[D] Pipeline for Recognizing Emotions from Speech
For my master thesis, my goal is to perform a speech emotion recognition task in a continuous space where I try to predict the dimensional values(valence, arousal, dominance) of emotion classes. I extract the features for each frame of the wav files in order to avoid non-stationary nature of the speech signals. Since the feature vector for each example needs to have the same shape as the input of the model, I investigate the number of frames for each audio file and found that the number of frames range between 32 and 1364. I know one solution for having equal sized feature vectors is to pad zero values until every vector have the maximum length which is 1364. So I have two questions regarding the construction of the feature vectors;
- Does adding too many zeros(increasing the sparsity of the vector) have a negative effect on the performance of the features?
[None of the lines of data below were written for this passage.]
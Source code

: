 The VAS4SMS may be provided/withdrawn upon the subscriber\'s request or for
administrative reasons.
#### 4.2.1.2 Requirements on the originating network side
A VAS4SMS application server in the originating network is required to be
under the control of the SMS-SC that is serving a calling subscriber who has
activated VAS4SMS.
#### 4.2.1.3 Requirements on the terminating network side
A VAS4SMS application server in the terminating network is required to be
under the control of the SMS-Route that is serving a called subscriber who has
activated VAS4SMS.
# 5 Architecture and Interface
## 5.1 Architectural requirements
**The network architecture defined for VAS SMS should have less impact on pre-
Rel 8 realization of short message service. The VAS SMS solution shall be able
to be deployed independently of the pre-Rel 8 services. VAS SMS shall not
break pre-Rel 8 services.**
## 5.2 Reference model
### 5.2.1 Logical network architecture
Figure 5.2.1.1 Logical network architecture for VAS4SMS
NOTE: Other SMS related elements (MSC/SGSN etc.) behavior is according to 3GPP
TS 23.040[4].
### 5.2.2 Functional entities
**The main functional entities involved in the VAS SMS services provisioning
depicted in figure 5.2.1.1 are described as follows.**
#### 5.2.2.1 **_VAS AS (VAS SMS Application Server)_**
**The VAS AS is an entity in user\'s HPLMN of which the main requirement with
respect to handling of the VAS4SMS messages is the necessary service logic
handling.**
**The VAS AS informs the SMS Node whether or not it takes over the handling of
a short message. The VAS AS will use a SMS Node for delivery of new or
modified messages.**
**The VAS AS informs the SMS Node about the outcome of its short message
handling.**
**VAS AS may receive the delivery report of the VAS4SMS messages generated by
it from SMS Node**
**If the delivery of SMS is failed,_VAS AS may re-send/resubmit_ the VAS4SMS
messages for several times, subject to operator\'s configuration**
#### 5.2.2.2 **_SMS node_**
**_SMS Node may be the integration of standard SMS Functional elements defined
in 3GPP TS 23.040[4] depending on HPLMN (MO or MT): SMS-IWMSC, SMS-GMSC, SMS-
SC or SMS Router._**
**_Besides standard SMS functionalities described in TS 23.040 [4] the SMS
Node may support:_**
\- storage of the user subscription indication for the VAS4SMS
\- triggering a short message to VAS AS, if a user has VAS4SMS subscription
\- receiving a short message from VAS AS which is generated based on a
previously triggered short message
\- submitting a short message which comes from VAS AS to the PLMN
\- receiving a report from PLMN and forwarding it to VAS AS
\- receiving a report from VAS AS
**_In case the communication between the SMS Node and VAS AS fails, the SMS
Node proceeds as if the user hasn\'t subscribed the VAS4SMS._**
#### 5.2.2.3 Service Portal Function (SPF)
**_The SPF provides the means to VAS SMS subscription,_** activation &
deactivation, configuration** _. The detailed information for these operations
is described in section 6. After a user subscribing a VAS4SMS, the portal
If yes, can I tackle this by calculating the statistical functions(min, max, std, mean etc.) of the each feature vector? Or is there any other solution rather than padding zeros?
- Some of the features in my case are extracted not from a frame but from the whole utterance like the duration of the utterance or the emotion class of the instance. What should be my approach for these features? Are there any downsides of considering them just like the other features with only 1 frame and to pad 1364-1 zero values to those vectors?
I’d be appreciated to hear your thoughts. Cheers,